Esta ideia será mais forte no caso das paisagens orientais. Foram escolhidos quatro conjuntos formados por seis pedras, montadas num suporte de madeira pintado de preto, com recortes em formas geométricas com bordaduras prateadas.
As figuras escolhidas - uma figura humana e um cão - estão sentadas ou deitadas no chão, de costas, às quais se juntou uma bandeira. Esta bandeira simboliza um voto, ou desejo, de peregrinação e ao mesmo tempo um apoio físico para esta viagem. Muito ao género das bandeiras que se deixam penduradas no Tibete.

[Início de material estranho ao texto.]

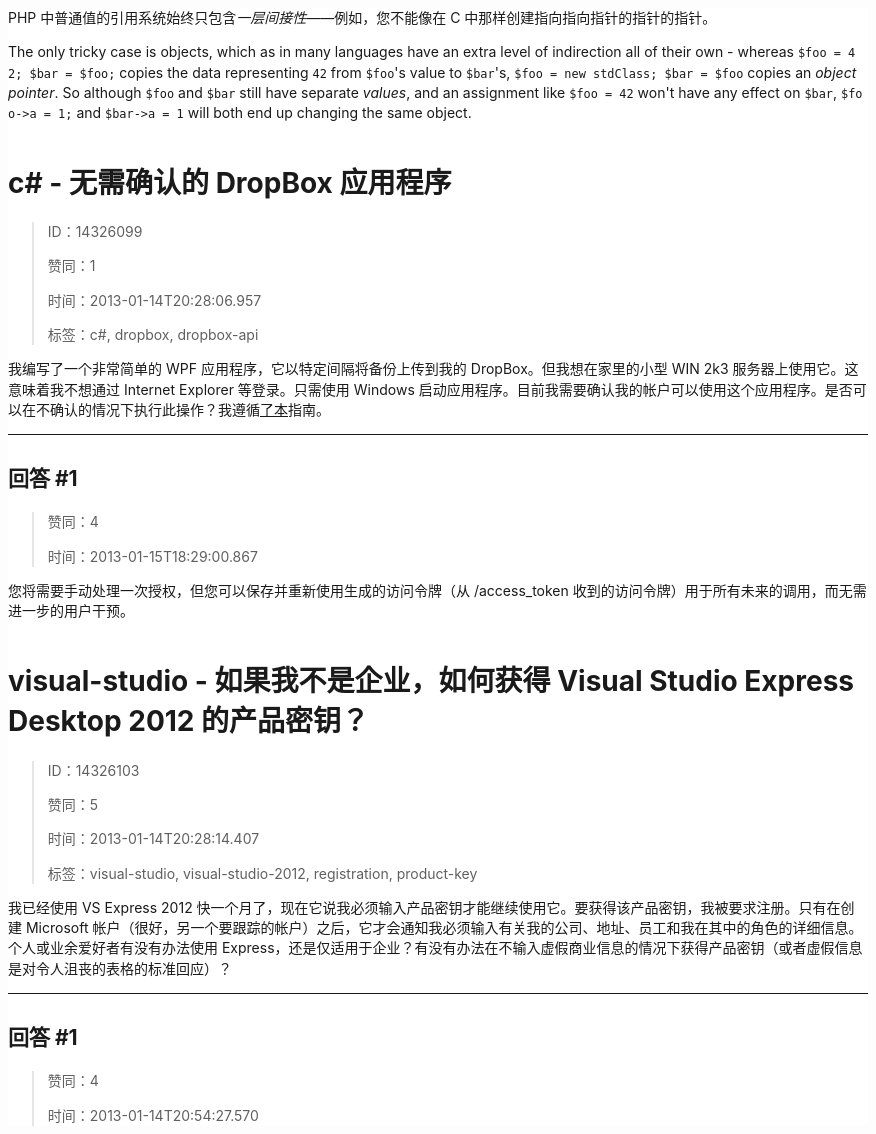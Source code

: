 PHP 中普通值的引用系统始终只包含*一层间接性*——例如，您不能像在 C 中那样创建指向指向指针的指针的指针。

The only tricky case is objects, which as in many languages have an extra level of indirection all of their own - whereas `$foo = 42; $bar = $foo;` copies the data representing `42` from `$foo`'s value to `$bar`'s, `$foo = new stdClass; $bar = $foo` copies an *object pointer*. So although `$foo` and `$bar` still have separate *values*, and an assignment like `$foo = 42` won't have any effect on `$bar`, `$foo->a = 1;` and `$bar->a = 1` will both end up changing the same object.

# c# - 无需确认的 DropBox 应用程序

> ID：14326099
> 
> 赞同：1
> 
> 时间：2013-01-14T20:28:06.957
> 
> 标签：c#, dropbox, dropbox-api

我编写了一个非常简单的 WPF 应用程序，它以特定间隔将备份上传到我的 DropBox。但我想在家里的小型 WIN 2k3 服务器上使用它。这意味着我不想通过 Internet Explorer 等登录。只需使用 Windows 启动应用程序。目前我需要确认我的帐户可以使用这个应用程序。是否可以在不确认的情况下执行此操作？我遵循[了本](http://cgeers.com/2011/12/29/dropbox-rest-api-part-1-authentication/)指南。

* * *

## 回答 #1

> 赞同：4
> 
> 时间：2013-01-15T18:29:00.867

您将需要手动处理一次授权，但您可以保存并重新使用生成的访问令牌（从 /access_token 收到的访问令牌）用于所有未来的调用，而无需进一步的用户干预。

# visual-studio - 如果我不是企业，如何获得 Visual Studio Express Desktop 2012 的产品密钥？

> ID：14326103
> 
> 赞同：5
> 
> 时间：2013-01-14T20:28:14.407
> 
> 标签：visual-studio, visual-studio-2012, registration, product-key

我已经使用 VS Express 2012 快一个月了，现在它说我必须输入产品密钥才能继续使用它。要获得该产品密钥，我被要求注册。只有在创建 Microsoft 帐户（很好，另一个要跟踪的帐户）之后，它才会通知我必须输入有关我的公司、地址、员工和我在其中的角色的详细信息。
个人或业余爱好者有没有办法使用 Express，还是仅适用于企业？有没有办法在不输入虚假商业信息的情况下获得产品密钥（或者虚假信息是对令人沮丧的表格的标准回应）？

* * *

## 回答 #1

> 赞同：4
> 
> 时间：2013-01-14T20:54:27.570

As bandeiras, construídas com um pau de madeira de jacarandá, separadas por pequenos espaços, têm bordadas diversas palavras na frente e no verso do tecido, aos pares:
- Hù-shén, shikumen / bicicleta, tai-chi, yulan magnólia
- meticulosidade no detalhe / caligrafia, pintura, poesia
- yuyan, júng´an / 31º10'N, 121º21'E (localização de Shanghai).
Estas palavras bordadas não se vêem. Só se percepciona a sua silhueta, pintada a tinta-da-china como as figuras.
Nestas bandeiras há uma significação muito específica que reflecte a necessidade de construir um corpo mais sólido de pesquisa e aprofundamento deste trabalho.
Como já anteriormente referido, o oriente tem uma longa tradição na observação e estudo das pedras em toda a espécie de situações: desde as inscrições em montanhas e outros locais de culto (muitas vezes com o caractere fo, 'buda' escrito em tinta preta ou encarnada), passando pelas pedras mínimas ou pedras da sorte com caracteres auspiciosos (sobretudo fu felicidade ou shou longevidade), ou ainda as que se usam connosco, uma espécie de talismã.
No ocidente, a relação do homem com a natureza baseia-se na ideia de que o ser humano é o centro fulcral, isto é, o homem como a medida de todas as coisas. No oriente a relação homem/natureza é mais harmoniosa e equilibrada, o homem é apenas uma ínfima parcela da composição do cosmos. Assim, verifica-se que na pintura oriental as representações humanas aparecem numa proporção bastante mais pequena que nas representações ocidentais, na relação de "grão de areia" que o ser humano representa sobre a terra.
Se na representação da paisagem ocidental temos uma linha do horizonte, com um jogo de perspectiva, na representação oriental há uma ilusão da perspectiva dada pela inclusão de figuras humanas na paisagem.